Yesterday, we published the first part of our interview with sports photographer Joe Morahan, in which he explained why he prefers set shots to live action images. He also shared his thoughts on what he believes are the most crucial factors for creating a striking sports image.
In this second part, Joe gives more detailed explanations of how he created the images that featured in this article.
“This is one of my most favorite shots. It is a composite of two images: one of the cave with the beam of light, and the other of a girl hanging from the cliff.”
“I went on a trip with some friends to the Slot Canyons, in Page, Arizona. The cave has very smooth walls that were created over hundreds of thousands of years of flash floods, where the rushing water sculpted all these beautiful structures. The sand at the base of these structures is very fine, like a baking-flour type consistency. It’s so soft that when you step on it there is a ‘popping’ sound and scattering of dust from around your shoe.”
“These canyons rise several hundred feet and at precise times, depending on the time of the year, the sunlight streaks across the Slot Canyons, producing laser like beams of light. These beams of light last for only a few moments each day and then disappear. The phenomenon leads to crowds of people waiting in the cave for the exact moment these spectacular rays of light appear. It’s quite a scene. The wonderful beams of light are both created and aided by tossing the fine dust from the canyon floor into the air. The sunlight refracts the dust in such a startling manner.”

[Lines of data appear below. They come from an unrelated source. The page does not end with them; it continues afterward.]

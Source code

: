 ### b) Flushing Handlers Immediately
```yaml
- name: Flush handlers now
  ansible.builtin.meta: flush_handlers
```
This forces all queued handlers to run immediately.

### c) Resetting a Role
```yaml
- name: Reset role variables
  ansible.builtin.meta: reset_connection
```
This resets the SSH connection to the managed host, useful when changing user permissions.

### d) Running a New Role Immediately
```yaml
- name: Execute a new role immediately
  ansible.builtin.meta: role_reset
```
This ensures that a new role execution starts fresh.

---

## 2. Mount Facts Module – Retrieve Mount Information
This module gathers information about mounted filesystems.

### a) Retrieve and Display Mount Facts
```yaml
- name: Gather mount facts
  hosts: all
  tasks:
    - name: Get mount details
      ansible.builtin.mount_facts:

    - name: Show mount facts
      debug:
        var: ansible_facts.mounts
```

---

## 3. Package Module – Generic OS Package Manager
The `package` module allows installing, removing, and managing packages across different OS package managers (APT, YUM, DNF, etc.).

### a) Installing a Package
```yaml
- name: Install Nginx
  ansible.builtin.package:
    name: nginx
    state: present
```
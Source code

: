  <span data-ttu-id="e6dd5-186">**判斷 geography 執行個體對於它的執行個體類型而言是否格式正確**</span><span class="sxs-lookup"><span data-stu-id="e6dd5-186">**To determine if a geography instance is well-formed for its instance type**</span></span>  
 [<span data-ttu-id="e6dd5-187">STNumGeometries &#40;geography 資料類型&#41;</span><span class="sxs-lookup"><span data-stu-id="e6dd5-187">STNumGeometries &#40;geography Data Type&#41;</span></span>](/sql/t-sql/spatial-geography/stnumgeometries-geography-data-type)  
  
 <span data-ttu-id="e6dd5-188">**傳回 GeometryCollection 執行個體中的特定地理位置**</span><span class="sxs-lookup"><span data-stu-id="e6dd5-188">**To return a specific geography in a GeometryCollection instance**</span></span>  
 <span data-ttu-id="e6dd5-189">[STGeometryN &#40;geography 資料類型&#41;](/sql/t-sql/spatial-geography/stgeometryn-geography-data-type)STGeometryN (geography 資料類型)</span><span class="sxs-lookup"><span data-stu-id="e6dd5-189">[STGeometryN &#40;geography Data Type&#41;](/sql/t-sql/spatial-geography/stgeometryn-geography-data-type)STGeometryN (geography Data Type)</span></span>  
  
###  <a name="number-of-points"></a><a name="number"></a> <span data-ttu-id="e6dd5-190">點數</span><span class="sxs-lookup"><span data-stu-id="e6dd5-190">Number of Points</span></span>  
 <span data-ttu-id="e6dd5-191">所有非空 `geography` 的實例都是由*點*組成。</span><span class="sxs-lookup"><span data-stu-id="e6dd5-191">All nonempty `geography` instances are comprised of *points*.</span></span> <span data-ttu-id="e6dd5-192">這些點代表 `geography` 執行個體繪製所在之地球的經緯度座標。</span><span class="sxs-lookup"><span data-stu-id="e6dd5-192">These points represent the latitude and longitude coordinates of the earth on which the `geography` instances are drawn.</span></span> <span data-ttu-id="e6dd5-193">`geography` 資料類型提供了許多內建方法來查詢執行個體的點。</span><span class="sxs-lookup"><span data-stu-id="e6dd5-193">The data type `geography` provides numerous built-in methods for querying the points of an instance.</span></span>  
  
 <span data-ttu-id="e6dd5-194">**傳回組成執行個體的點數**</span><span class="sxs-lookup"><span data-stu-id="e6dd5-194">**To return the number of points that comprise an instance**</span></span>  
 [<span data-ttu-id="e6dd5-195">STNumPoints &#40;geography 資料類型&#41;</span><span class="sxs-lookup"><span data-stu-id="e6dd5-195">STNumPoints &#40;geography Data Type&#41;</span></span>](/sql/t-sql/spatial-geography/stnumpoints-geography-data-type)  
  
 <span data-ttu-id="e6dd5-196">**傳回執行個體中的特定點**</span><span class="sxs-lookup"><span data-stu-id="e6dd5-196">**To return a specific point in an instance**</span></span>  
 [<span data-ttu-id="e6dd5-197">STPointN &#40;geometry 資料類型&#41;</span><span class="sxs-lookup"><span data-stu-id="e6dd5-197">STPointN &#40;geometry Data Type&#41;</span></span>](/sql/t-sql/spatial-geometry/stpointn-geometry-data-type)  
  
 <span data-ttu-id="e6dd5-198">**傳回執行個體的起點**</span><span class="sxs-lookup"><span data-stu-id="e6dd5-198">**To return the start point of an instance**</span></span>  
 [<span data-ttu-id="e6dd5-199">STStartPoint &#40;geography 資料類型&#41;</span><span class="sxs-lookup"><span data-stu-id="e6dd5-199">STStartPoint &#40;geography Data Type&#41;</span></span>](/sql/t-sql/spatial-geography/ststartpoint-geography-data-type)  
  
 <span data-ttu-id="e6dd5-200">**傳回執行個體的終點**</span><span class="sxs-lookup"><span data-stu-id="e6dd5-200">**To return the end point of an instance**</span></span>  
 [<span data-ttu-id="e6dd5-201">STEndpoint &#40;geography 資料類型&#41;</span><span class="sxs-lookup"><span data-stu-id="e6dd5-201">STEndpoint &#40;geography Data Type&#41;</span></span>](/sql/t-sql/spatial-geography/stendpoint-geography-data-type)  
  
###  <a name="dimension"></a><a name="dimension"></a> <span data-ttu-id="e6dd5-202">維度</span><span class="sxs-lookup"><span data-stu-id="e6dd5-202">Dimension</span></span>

“So after obtaining this shot in Slot Canyon, I decided it would be interesting to get a shot of a person hanging from the cliff walls. I hired a model and went to Red Rocks, Colorado, where there are an abundance of rocks on mountainous terrain that we could climb and stage something remarkable.”
“I set up my Profoto lighting with a standard Zoom Reflector. I closed my eyes to try and recall the original photo, with its lighting and the positioning of its rock walls. I then mimicked the lighting, which was direct daylight, and placed the rock–climber model in front of the beam of light, which required the light to be emanating from directly behind her. I quickly set the light while the model was hanging there – long enough for her to flex her lithe muscles, as if she’d endured quite a climb. I took the shot and she hopped off the rock. Finally, I merged the two images in Photoshop.”
“This one is also a composite image. This shot is quite simple with two components. One is the waterfall shot, the second a woman in a yoga pose. The waterfall was shot with available light at Mooney Falls, Near Havasu Falls, which is a 12-mile hike from the nearest town. Mooney Falls is down river from Havasu, but to reach the water, you first have to climb down a 150 foot cliff without ropes. With only some occasional rebar for hand and footholds, and the rocks slippery from mist, saving my life seem more important than trekking my Profoto gear, no matter how much I longed for it to be with me.”
“Once safely beneath the falls, I set up my camera and got my plate shot. When I returned to Denver, I placed my woman in a yoga position at a field near my house. I used two light sources: the sun and my Profoto light.”
“This particular image deviates from my normal style in that I used a softbox to soften up the lighting. This was necessary to match the original waterfall shot. I had taken the original waterfall shot first thing in the morning, before direct sunlight hit the waterfall. I had to make sure that the lighting patterns matched so that the image looked real to the viewer. I used a Softbox 4×6´ on a c-stand, and hung it over the woman’s head, so that one side would be slightly darker than the other side. You can see that in her arms, one is slightly darker than the other. This helped give a touch of direction to the lighting.”
“This may appear counter intuitive, but this shot has the least amount of compositing of all the images shown here. I brought a ladder on this shoot, setting up the camera directly under the rim, along the backboard. This way I was able to capture the exact frame! The basketball net and rim were old, rusty and broken, and it appeared exactly as you see it. The only Photoshoping tasks in this image were to give it the sepia tone, adding texture to the sky and cleaning up the court.”
“The original shot looked just like what you see here as far as the frame goes. I used only one light in this shot, other than the sun. From the rim’s point of view, the sun was to the left, and the Profoto flash was to its right. I used a Zoom Reflector in this image, keeping the lighting harsh, ‘contrasty’ and edgy. This photo shoot was a great example of why it’s so important for me to use Profoto lighting. This image was taken with a 17-40mm lens set at a focal length of 17mm. As you can see, a great deal of the court is visible, so I had to put my light relatively far away. As is my usual technique, I under exposed the background a stop or two at an exposure of f/13 at 1/250 of a second. That forced me to pump in a lot of light from a far distance – enough to make my subject pop. The Profoto lighting kit did the trick, as it always does.”